We are also starting to see the growth of the pre-paid debit card. It's not exactly a new idea - we've already seen this in the pre-pay mobile phone model - but the market is rapidly expanding with more entrants into the market expected to join names such as Cashplus, Cash2Go, Amex Travellers Cheque Card, Speedcard, I-Money and I-Travel, as well as pre-paid Visa cards and MasterCards.
In addition, later this year we are set to see a trial of 'Tap-and-go' cards as a substitute for coins. A bit like a universal Oyster card, these will allow people to complete low value transactions by tapping their debit card on the reader. The card can be topped up with an amount such as ?20, which can then be used to make payments without the use of a PIN. This will be extremely useful for customers and for retailers selling low value items which generate a lot of coin.
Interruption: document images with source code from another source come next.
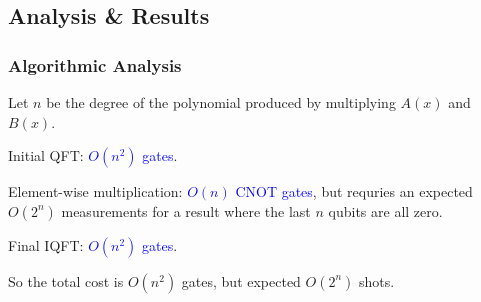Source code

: \documentclass[
	11pt, %
]{beamer}
\begin{document}

\subsection{Analysis \& Results}
\begin{frame}
    \frametitle{Algorithmic Analysis}
    Let $n$ be the degree of the polynomial produced by multiplying $A(x)$ and $B(x)$.

    \bigskip
    Initial QFT: \textcolor{blue}{$O(n^2)$ gates}.

    \bigskip
    Element-wise multiplication: \textcolor{blue}{$O(n)$ CNOT gates}, 
    but requries an expected $O(2^n)$ measurements for a result where 
    the last $n$ qubits are all zero.

    \bigskip
    Final IQFT: \textcolor{blue}{$O(n^2)$ gates}.

    \bigskip
    So the total cost is $O(n^2)$ gates, but expected $O(2^n)$ shots.
\end{frame}

\end{document}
Although these products clearly broaden the payments market, the question for retailers has to be whether they help attract extra customers who might not have otherwise shopped with them. If all they do is attract the same shoppers, then their benefit to retailers' bottom lines may be limited because of the transaction charges they would incur for accepting payment via these plastic products.
Charges continue to be an area of focus for the consumer and will undoubtedly play a major part in how successful some of these new products ultimately become. Charges from the retailers' point of view continue to be a minefield too. As well as direct charges for different payment types there are also hidden charges associated with each of the payment methods - after all, even handling cash costs money.
The risk of fraud is another area which needs to be considered, both from the retailer's perspective and from that of the consumer. It tends to be the case that when a new system is introduced fraudsters find a way to exploit it, particularly if established systems are becoming increasingly secure.
So, in summary, with new payment products hitting the market more change is on the way - with implications for both consumers and retailers. From the consumers' point of view there is a balance between convenience and security, and only the take-up by consumers of new products will show if this is being struck.
At the same time, retailers need to carefully consider their options to ensure the pros outweigh the cons. This includes looking at the costs connected to adopting systems - such as investment in new infrastructure, fraud etc - as well as the hidden costs, which are more difficult to assess. And after all this there's still the element of predicting customer preferences - and that's never an easy task!